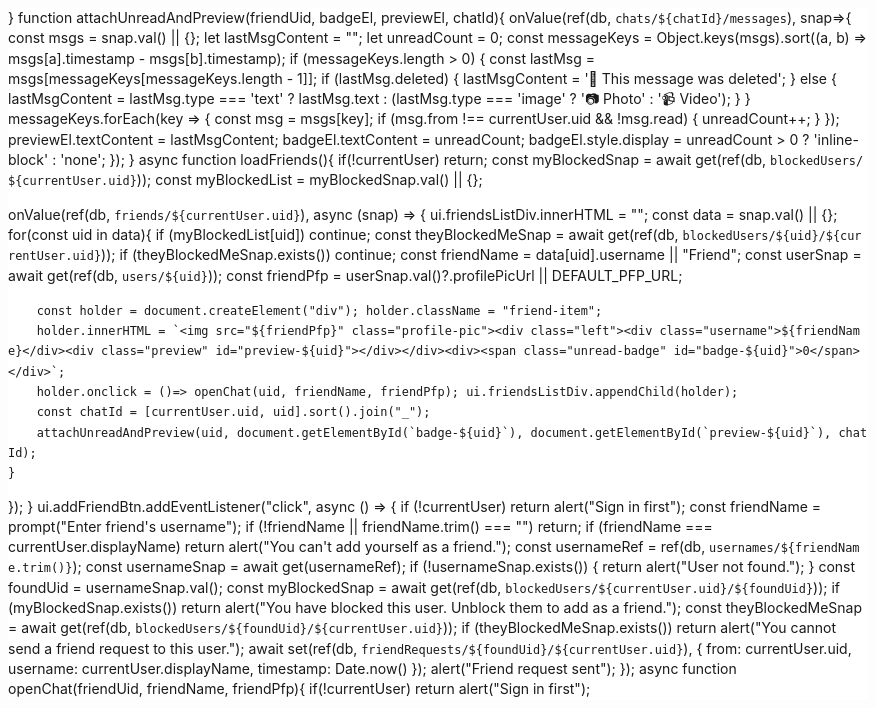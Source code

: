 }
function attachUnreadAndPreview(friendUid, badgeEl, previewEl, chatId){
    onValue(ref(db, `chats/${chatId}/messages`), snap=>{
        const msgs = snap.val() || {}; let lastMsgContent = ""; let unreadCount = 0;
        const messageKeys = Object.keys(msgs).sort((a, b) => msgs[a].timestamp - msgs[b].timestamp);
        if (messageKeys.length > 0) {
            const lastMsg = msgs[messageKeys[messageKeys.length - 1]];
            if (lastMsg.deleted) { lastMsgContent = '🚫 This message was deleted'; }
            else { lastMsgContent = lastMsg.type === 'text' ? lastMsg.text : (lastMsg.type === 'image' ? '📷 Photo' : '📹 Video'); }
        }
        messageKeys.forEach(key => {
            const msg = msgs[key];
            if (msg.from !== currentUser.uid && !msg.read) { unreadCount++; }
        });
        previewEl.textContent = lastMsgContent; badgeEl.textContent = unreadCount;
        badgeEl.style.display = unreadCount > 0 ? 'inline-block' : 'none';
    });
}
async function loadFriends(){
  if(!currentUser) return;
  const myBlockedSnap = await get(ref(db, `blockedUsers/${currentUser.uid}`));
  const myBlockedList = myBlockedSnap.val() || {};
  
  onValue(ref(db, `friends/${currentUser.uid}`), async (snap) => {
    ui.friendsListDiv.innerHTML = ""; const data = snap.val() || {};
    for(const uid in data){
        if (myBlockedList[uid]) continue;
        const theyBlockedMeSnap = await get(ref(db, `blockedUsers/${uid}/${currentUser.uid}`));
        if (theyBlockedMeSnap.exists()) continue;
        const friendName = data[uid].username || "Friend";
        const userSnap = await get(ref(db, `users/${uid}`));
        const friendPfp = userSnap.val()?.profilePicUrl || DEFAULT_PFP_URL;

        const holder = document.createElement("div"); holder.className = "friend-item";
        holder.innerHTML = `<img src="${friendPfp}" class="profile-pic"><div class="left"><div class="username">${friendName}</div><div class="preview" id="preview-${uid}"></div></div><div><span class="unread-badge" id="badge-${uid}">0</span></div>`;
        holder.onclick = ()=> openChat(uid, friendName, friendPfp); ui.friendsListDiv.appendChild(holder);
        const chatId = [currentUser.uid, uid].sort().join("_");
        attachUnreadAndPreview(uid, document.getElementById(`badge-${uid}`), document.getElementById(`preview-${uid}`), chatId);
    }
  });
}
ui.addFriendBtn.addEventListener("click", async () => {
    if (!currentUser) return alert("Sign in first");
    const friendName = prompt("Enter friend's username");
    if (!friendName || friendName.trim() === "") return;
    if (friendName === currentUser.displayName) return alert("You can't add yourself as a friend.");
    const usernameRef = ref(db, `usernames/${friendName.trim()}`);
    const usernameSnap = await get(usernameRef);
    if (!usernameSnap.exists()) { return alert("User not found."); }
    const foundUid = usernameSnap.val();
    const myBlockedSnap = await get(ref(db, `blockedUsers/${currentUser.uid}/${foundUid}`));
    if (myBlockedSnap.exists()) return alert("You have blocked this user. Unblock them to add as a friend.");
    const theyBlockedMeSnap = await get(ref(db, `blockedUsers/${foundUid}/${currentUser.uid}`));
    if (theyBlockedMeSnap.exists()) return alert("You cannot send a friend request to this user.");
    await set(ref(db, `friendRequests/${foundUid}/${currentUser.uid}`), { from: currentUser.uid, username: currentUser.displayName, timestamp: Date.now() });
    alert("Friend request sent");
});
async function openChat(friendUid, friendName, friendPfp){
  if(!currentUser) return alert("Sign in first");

==*==

When you reach the line containing "const foundUid = usernameSnap.val();" in the listing, transcribe it and every line after it exactly, through the last line, and add nothing.

    const foundUid = usernameSnap.val();
    const myBlockedSnap = await get(ref(db, `blockedUsers/${currentUser.uid}/${foundUid}`));
    if (myBlockedSnap.exists()) return alert("You have blocked this user. Unblock them to add as a friend.");
    const theyBlockedMeSnap = await get(ref(db, `blockedUsers/${foundUid}/${currentUser.uid}`));
    if (theyBlockedMeSnap.exists()) return alert("You cannot send a friend request to this user.");
    await set(ref(db, `friendRequests/${foundUid}/${currentUser.uid}`), { from: currentUser.uid, username: currentUser.displayName, timestamp: Date.now() });
    alert("Friend request sent");
});
async function openChat(friendUid, friendName, friendPfp){
  if(!currentUser) return alert("Sign in first");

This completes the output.